Nella mia immaginaria e ambiziosa lista delle cose da fare in tempi migliori, c’è il teatro. Dall’altra parte della scena. Tornare sul palco. Realizzare il desiderio di dare vita alle parole, ai personaggi, a quei testi che tanto mi tengono compagnia durante il lavorio della quotidiana esistenza. Essere una commedia, piangere in una tragedia, vivere dentro una storia.

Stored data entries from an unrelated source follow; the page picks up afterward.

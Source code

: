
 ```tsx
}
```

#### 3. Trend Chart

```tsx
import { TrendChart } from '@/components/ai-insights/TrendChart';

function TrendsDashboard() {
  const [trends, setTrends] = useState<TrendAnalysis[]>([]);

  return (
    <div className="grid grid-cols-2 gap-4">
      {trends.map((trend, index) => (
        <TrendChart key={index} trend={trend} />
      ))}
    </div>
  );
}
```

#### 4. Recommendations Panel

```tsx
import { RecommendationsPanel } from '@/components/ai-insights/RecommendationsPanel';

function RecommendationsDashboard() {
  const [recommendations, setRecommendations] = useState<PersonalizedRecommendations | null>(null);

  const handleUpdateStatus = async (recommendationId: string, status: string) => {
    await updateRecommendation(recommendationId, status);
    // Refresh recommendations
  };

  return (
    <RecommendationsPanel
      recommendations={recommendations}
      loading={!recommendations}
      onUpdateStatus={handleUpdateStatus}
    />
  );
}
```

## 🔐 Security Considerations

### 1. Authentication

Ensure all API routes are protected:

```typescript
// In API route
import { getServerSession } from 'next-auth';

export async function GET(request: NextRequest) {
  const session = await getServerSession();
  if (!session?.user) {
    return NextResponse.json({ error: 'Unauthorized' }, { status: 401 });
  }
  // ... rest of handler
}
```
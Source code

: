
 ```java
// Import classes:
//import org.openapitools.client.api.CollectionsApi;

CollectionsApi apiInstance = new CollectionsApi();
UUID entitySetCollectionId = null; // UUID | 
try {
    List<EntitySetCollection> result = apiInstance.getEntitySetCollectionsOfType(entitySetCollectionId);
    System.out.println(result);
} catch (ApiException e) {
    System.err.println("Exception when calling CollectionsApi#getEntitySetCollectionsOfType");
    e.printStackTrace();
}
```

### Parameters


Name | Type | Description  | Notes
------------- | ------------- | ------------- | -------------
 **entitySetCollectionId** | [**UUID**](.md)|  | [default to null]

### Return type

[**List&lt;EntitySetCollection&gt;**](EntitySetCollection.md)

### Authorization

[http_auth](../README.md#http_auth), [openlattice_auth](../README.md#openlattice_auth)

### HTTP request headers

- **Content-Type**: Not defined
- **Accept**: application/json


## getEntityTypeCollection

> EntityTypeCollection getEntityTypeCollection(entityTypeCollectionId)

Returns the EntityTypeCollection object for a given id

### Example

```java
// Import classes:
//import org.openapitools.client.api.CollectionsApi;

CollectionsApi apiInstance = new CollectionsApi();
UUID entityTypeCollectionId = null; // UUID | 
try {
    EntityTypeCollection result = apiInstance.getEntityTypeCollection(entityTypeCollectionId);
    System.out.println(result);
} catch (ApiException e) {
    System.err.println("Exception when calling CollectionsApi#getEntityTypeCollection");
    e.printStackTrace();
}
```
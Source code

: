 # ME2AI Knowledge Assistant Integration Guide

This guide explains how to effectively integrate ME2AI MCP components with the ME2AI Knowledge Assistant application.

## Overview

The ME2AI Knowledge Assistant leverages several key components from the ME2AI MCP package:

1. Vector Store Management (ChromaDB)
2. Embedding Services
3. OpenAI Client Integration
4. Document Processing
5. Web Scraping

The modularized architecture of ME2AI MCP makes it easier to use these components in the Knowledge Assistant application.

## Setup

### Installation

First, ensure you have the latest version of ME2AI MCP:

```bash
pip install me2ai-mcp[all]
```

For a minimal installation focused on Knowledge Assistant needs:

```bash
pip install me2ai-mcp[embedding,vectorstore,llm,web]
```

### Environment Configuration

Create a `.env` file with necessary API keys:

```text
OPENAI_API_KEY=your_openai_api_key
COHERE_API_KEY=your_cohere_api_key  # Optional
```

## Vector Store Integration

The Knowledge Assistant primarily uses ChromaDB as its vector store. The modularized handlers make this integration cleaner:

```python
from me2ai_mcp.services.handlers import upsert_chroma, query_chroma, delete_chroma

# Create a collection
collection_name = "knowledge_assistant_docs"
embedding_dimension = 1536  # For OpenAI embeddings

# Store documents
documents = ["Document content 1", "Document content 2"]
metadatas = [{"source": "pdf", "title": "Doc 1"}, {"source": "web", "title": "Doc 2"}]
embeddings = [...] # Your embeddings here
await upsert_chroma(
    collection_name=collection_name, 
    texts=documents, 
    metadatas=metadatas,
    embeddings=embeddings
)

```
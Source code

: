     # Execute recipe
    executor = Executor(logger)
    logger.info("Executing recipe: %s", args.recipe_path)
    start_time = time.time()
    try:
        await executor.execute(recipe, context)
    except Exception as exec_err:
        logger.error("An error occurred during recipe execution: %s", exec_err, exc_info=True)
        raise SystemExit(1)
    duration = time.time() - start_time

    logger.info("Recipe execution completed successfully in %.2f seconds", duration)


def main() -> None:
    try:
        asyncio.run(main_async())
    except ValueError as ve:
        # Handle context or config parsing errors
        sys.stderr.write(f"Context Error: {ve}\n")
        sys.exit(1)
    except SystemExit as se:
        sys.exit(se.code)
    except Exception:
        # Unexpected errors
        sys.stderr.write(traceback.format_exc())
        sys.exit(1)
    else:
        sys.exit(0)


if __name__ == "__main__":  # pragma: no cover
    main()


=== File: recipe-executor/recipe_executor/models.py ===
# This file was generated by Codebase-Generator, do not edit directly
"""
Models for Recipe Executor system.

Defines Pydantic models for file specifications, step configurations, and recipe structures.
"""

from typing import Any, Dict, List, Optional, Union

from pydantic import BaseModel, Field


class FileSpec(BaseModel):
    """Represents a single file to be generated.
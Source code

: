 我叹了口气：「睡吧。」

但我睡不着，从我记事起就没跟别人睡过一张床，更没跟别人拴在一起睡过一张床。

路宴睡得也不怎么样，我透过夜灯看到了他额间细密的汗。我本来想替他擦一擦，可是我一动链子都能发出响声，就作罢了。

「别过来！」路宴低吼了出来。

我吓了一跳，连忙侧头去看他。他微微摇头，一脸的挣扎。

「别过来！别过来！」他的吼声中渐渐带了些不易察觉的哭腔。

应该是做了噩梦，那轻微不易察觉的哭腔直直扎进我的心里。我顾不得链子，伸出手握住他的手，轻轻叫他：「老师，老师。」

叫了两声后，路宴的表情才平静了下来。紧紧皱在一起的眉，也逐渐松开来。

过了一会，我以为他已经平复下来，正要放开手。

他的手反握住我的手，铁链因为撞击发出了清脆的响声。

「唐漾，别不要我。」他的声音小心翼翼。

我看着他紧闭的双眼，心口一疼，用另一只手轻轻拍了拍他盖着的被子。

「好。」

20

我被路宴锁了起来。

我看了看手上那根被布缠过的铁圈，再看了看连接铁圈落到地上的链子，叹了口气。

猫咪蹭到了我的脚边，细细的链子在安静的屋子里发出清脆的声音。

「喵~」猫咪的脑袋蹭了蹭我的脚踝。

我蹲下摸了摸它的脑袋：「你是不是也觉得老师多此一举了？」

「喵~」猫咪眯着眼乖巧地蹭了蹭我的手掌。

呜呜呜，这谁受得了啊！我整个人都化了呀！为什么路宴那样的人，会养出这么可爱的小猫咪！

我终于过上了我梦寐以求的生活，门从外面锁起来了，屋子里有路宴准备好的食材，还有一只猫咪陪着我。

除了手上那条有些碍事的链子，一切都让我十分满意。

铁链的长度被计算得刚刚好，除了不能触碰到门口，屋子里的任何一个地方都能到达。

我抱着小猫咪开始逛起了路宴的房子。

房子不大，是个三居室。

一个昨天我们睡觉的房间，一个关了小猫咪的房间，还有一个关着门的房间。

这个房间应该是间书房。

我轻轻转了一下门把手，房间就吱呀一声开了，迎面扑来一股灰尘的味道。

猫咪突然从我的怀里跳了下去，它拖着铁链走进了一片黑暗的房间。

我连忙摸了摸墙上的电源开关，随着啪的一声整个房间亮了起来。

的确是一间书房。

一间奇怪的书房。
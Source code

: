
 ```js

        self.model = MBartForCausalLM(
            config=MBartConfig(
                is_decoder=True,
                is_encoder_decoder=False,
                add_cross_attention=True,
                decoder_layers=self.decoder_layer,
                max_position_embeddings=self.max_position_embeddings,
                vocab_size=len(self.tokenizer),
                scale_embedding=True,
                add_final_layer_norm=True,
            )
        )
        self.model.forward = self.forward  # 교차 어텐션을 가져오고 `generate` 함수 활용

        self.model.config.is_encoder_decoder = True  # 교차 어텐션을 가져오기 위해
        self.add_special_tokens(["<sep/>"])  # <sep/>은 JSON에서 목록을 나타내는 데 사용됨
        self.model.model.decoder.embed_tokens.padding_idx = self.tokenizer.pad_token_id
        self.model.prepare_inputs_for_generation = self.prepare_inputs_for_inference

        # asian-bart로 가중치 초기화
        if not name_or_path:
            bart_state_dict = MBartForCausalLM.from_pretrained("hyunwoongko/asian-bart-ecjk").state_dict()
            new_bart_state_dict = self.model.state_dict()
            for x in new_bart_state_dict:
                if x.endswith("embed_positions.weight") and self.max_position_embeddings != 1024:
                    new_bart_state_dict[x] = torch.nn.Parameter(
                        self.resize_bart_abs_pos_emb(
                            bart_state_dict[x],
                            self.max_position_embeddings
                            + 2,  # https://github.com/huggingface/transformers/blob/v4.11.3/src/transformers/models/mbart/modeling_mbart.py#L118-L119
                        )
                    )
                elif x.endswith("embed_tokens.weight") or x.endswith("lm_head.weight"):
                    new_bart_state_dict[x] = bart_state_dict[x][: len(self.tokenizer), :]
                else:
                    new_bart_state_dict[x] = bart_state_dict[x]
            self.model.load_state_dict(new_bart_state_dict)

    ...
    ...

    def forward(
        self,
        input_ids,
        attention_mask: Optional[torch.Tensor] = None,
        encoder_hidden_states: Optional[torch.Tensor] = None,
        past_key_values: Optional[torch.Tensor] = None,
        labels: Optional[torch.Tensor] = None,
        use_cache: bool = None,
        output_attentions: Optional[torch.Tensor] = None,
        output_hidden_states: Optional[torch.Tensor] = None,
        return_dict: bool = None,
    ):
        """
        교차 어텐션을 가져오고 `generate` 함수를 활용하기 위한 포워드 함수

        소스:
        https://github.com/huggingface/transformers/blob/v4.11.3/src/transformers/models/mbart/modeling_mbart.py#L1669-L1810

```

In questi giorni di attesa e incertezza, una mattina, al terzo piano di un edificio in una città più silenziosa e impaurita del solito, io e un esserino di pochi mesi, mentre tutti dormono, ci imbattiamo in un monologo. Quello dello zio Victor al nipote Marco Stanley Fogg, protagonista di “Moon Palace“, romanzo di Paul Auster uscito nel 1989, una di quelle storie di famiglia in cui tuffarsi senza volerne più uscire. L’abbiamo letto ad alta voce, due volte, quel discorso d’addio prima della partenza per la tournée insieme all’orchestrina dei Moon Men in tutti gli Stati Uniti, due pagine in cui lo zio si congeda e abbraccia, per l’ultima volta, il nipote.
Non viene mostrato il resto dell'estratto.